About this exercise -
Your answer must be one number: the count of lines below that include "looking".
+-------+
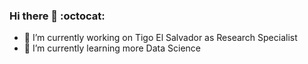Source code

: ### Hi there 👋 :octocat: 
- 🔭 I’m currently working on Tigo El Salvador as Research Specialist
- 🌱 I’m currently learning more Data Science

<!--
**ramonescobar/ramonescobar** is a ✨ _special_ ✨ repository because its `README.md` (this file) appears on your GitHub profile.

Here are some ideas to get you started:


- 👯 I’m looking to collaborate on ...
- 🤔 I’m looking for help with ...
- 💬 Ask me about ...
- 📫 How to reach me: ...
- 😄 Pronouns: ...
- ⚡ Fun fact: ...
-->
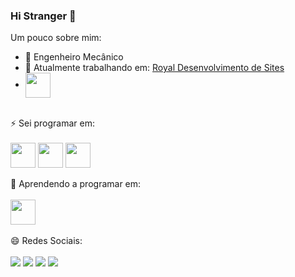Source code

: ### Hi Stranger 🖖

Um pouco sobre mim:

- 🧰 Engenheiro Mecânico
- 🔭 Atualmente trabalhando em:  <a href="https://royalsites.com.br/" target="_blank"> Royal Desenvolvimento de Sites </a>
- <a>  <img align="center" height="40" width="40"  src="[https://cdn-icons-png.flaticon.com/512/174/174881.png](https://user-images.githubusercontent.com/106818201/199819822-319075c1-2b2d-4dd4-9165-b337bc99b6b3.gif)" target="_blank"></a> 


<div style="display: inline_block"><br>
⚡ Sei programar em: <br><br>
<a>  <img align="center" height="40" width="40"  src="https://cdn-icons-png.flaticon.com/512/174/174881.png" target="_blank"></a> 
<a>  <img align="center" height="40" width="40"  src="https://cdn-icons-png.flaticon.com/512/226/226269.png"></a> 
<a>  <img align="center" height="40" width="40"  src="https://cdn-icons-png.flaticon.com/512/732/732190.png"></a> 

</div>

<div style="display: inline_block"><br>
🤔 Aprendendo a programar em: <br><br>
<a>  <img align="center" height="40" width="40"  src="https://cdn-icons-png.flaticon.com/512/1199/1199124.png"></a> 

</div>


</br>
😄 Redes Sociais: <br> <br>
  <a href="https://instagram.com/bielgsilva" target="_blank"><img src="https://img.shields.io/badge/-Instagram-%23E4405F?style=for-the-badge&logo=instagram&logoColor=white" target="_blank"></a>
 <a href="https://discord.gg/a9HBu2z8" target="_blank"><img src="https://img.shields.io/badge/Discord-7289DA?style=for-the-badge&logo=discord&logoColor=white" target="_blank"></a> 
  <a href = "mailto:ggsilva.eng@gmail.com"><img src="https://img.shields.io/badge/-Gmail-%23333?style=for-the-badge&logo=gmail&logoColor=white" target="_blank"></a>
  <a href="https://www.linkedin.com/in/ggsilvaeng" target="_blank"><img src="https://img.shields.io/badge/-LinkedIn-%230077B5?style=for-the-badge&logo=linkedin&logoColor=white" target="_blank"></a>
+-------+
Solution for this exercise -
2